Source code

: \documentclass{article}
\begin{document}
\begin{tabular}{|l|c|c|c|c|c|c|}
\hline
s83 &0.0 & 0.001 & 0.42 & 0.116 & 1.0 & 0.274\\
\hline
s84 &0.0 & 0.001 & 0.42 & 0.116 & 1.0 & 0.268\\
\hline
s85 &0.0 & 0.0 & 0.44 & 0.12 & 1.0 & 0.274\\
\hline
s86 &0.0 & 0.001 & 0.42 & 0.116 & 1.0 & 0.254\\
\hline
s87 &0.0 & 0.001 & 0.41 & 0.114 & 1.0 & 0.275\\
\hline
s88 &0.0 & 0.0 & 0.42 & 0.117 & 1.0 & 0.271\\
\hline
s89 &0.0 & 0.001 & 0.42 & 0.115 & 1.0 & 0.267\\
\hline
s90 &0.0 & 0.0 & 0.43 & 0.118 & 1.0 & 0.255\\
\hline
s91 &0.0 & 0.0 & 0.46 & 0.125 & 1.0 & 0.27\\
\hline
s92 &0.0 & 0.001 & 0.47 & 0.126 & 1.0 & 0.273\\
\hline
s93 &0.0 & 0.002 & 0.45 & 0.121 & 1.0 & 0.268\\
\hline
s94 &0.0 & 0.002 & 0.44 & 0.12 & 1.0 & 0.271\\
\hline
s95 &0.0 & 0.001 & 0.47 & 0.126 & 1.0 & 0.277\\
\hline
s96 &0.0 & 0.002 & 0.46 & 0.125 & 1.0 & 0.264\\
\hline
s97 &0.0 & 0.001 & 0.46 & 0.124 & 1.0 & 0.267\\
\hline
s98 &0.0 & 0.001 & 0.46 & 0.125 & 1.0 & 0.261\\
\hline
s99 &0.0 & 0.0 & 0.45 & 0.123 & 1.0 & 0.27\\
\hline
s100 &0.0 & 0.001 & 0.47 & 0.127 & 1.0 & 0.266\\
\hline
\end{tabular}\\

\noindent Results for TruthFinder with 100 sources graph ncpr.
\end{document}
□ □ □ □
■ **Problem details**
Gather all lines with the string "begin" from the data.

■ **Written reply**
\begin{document}
\begin{tabular}{|l|c|c|c|c|c|c|}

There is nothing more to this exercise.